Exercise – Would you give the number of lines in the entries that contain the word "garlic"? Nothing else is needed.

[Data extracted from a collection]
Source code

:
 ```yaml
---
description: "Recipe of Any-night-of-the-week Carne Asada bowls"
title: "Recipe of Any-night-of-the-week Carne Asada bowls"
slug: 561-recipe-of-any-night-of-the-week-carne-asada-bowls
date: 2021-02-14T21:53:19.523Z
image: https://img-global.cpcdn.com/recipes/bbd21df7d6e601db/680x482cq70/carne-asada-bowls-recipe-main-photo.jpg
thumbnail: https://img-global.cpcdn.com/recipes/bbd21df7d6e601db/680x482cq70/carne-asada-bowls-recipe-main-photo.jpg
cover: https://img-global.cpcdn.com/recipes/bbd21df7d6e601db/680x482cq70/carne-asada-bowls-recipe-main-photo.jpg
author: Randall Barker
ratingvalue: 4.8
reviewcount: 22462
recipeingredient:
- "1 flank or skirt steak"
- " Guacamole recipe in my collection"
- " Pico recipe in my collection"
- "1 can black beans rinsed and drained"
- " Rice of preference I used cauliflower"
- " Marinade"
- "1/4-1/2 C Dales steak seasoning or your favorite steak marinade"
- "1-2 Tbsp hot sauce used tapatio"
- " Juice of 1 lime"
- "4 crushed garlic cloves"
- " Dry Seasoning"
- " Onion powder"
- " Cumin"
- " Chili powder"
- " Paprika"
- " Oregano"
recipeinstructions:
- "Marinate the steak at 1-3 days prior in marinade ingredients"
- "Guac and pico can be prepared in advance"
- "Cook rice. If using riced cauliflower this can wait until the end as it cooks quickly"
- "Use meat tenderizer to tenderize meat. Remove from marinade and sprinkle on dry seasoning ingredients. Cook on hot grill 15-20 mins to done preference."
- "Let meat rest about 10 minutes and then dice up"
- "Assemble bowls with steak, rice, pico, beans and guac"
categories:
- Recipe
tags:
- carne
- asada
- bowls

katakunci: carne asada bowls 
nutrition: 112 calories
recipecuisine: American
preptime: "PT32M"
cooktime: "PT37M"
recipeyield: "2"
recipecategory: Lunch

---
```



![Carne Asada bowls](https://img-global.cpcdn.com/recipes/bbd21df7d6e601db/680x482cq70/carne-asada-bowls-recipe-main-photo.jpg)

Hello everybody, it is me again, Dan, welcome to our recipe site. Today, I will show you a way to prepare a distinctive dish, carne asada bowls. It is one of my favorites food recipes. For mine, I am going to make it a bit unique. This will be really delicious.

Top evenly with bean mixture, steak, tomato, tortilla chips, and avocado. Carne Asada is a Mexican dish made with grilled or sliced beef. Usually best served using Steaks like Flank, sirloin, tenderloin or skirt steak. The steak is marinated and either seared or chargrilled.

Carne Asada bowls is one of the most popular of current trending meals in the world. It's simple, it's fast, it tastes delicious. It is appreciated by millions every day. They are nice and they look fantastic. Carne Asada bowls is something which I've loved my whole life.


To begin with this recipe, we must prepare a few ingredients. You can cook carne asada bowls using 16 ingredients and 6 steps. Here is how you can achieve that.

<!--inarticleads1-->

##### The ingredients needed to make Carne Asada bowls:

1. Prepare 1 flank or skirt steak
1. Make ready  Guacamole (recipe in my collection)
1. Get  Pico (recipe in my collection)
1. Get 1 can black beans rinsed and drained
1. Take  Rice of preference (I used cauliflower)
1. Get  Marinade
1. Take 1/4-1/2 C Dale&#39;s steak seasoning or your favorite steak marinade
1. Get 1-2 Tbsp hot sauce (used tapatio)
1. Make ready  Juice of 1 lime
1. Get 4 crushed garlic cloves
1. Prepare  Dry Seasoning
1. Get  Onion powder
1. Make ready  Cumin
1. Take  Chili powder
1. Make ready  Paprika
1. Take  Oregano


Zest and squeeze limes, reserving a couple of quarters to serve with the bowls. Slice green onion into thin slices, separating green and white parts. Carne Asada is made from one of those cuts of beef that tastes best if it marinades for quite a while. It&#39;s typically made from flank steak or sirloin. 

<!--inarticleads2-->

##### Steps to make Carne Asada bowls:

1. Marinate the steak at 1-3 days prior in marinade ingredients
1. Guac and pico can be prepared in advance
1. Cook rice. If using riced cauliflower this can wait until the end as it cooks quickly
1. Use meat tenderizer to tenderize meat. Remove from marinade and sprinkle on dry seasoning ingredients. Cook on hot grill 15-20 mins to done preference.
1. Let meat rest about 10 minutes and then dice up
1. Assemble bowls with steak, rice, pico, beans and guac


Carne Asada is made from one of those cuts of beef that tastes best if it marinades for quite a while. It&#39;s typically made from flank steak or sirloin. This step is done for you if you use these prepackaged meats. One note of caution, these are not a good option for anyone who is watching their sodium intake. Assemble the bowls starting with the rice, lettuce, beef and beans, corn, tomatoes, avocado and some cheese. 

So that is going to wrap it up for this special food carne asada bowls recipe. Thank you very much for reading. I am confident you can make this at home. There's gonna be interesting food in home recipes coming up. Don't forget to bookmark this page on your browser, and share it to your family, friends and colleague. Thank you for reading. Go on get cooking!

Response to the exercise – 2